→ TASK DETAILS
Word for word, copy each record that comes after this.

Top of RECORDS TO USE

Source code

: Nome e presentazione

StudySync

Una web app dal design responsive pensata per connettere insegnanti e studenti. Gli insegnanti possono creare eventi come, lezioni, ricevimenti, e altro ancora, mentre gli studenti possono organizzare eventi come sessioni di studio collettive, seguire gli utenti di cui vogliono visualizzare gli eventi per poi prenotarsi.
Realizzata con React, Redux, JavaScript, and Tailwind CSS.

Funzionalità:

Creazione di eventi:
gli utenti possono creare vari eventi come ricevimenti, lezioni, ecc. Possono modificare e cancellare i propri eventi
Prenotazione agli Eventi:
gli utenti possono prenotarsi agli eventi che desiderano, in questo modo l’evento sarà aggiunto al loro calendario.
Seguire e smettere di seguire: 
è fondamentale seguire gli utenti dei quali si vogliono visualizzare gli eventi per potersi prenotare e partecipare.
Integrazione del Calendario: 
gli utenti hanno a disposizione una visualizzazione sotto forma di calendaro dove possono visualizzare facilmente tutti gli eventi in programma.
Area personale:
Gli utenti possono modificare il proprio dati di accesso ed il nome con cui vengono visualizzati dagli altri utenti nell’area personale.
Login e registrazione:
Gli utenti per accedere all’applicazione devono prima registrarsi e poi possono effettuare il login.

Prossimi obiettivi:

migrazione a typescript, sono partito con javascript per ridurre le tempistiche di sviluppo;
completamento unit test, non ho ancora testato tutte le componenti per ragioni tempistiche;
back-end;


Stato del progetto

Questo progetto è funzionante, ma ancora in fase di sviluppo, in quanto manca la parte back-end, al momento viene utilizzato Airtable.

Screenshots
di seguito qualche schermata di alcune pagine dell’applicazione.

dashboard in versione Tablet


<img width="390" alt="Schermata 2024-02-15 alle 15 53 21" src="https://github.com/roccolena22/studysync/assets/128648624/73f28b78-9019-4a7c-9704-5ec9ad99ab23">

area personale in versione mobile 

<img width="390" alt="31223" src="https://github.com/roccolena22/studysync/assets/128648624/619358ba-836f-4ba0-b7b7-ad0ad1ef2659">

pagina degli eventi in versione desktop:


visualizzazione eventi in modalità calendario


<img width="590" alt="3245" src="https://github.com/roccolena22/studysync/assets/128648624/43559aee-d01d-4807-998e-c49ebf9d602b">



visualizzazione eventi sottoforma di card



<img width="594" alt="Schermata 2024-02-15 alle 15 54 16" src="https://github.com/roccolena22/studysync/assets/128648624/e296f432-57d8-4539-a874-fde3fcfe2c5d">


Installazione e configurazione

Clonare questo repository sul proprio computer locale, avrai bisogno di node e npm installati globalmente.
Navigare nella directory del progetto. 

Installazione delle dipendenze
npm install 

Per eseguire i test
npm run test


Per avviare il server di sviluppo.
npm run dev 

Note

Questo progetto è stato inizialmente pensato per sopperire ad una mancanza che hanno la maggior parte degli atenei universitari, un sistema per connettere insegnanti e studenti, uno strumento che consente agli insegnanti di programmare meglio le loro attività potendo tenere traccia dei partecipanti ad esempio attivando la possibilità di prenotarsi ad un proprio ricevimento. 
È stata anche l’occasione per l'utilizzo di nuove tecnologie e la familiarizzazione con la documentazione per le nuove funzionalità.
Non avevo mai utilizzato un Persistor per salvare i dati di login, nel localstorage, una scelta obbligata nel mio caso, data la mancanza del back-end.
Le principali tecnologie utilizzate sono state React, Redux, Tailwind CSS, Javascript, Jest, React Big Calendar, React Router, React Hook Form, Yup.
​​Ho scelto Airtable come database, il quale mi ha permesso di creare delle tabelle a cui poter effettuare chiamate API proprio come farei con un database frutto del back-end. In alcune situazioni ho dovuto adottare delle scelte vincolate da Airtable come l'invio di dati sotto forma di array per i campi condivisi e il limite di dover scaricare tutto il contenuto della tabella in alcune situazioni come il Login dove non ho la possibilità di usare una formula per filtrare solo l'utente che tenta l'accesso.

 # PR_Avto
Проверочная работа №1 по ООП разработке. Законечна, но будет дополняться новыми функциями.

Bottom of RECORDS TO USE

→ TASK SOLUTION
Source code

: Nome e presentazione

StudySync

Una web app dal design responsive pensata per connettere insegnanti e studenti. Gli insegnanti possono creare eventi come, lezioni, ricevimenti, e altro ancora, mentre gli studenti possono organizzare eventi come sessioni di studio collettive, seguire gli utenti di cui vogliono visualizzare gli eventi per poi prenotarsi.
Realizzata con React, Redux, JavaScript, and Tailwind CSS.

Funzionalità:

Creazione di eventi:
gli utenti possono creare vari eventi come ricevimenti, lezioni, ecc. Possono modificare e cancellare i propri eventi
Prenotazione agli Eventi:
gli utenti possono prenotarsi agli eventi che desiderano, in questo modo l’evento sarà aggiunto al loro calendario.
Seguire e smettere di seguire: 
è fondamentale seguire gli utenti dei quali si vogliono visualizzare gli eventi per potersi prenotare e partecipare.
Integrazione del Calendario: 
gli utenti hanno a disposizione una visualizzazione sotto forma di calendaro dove possono visualizzare facilmente tutti gli eventi in programma.
Area personale:
Gli utenti possono modificare il proprio dati di accesso ed il nome con cui vengono visualizzati dagli altri utenti nell’area personale.
Login e registrazione:
Gli utenti per accedere all’applicazione devono prima registrarsi e poi possono effettuare il login.

Prossimi obiettivi:

migrazione a typescript, sono partito con javascript per ridurre le tempistiche di sviluppo;
completamento unit test, non ho ancora testato tutte le componenti per ragioni tempistiche;
back-end;


Stato del progetto

Questo progetto è funzionante, ma ancora in fase di sviluppo, in quanto manca la parte back-end, al momento viene utilizzato Airtable.

Screenshots
di seguito qualche schermata di alcune pagine dell’applicazione.

dashboard in versione Tablet


<img width="390" alt="Schermata 2024-02-15 alle 15 53 21" src="https://github.com/roccolena22/studysync/assets/128648624/73f28b78-9019-4a7c-9704-5ec9ad99ab23">

area personale in versione mobile 

<img width="390" alt="31223" src="https://github.com/roccolena22/studysync/assets/128648624/619358ba-836f-4ba0-b7b7-ad0ad1ef2659">

pagina degli eventi in versione desktop:


visualizzazione eventi in modalità calendario


<img width="590" alt="3245" src="https://github.com/roccolena22/studysync/assets/128648624/43559aee-d01d-4807-998e-c49ebf9d602b">



visualizzazione eventi sottoforma di card



<img width="594" alt="Schermata 2024-02-15 alle 15 54 16" src="https://github.com/roccolena22/studysync/assets/128648624/e296f432-57d8-4539-a874-fde3fcfe2c5d">


Installazione e configurazione

Clonare questo repository sul proprio computer locale, avrai bisogno di node e npm installati globalmente.
Navigare nella directory del progetto. 

Installazione delle dipendenze
npm install 

Per eseguire i test
npm run test


Per avviare il server di sviluppo.
npm run dev 

Note

Questo progetto è stato inizialmente pensato per sopperire ad una mancanza che hanno la maggior parte degli atenei universitari, un sistema per connettere insegnanti e studenti, uno strumento che consente agli insegnanti di programmare meglio le loro attività potendo tenere traccia dei partecipanti ad esempio attivando la possibilità di prenotarsi ad un proprio ricevimento. 
È stata anche l’occasione per l'utilizzo di nuove tecnologie e la familiarizzazione con la documentazione per le nuove funzionalità.
Non avevo mai utilizzato un Persistor per salvare i dati di login, nel localstorage, una scelta obbligata nel mio caso, data la mancanza del back-end.
Le principali tecnologie utilizzate sono state React, Redux, Tailwind CSS, Javascript, Jest, React Big Calendar, React Router, React Hook Form, Yup.
​​Ho scelto Airtable come database, il quale mi ha permesso di creare delle tabelle a cui poter effettuare chiamate API proprio come farei con un database frutto del back-end. In alcune situazioni ho dovuto adottare delle scelte vincolate da Airtable come l'invio di dati sotto forma di array per i campi condivisi e il limite di dover scaricare tutto il contenuto della tabella in alcune situazioni come il Login dove non ho la possibilità di usare una formula per filtrare solo l'utente che tenta l'accesso.

 # PR_Avto
Проверочная работа №1 по ООП разработке. Законечна, но будет дополняться новыми функциями.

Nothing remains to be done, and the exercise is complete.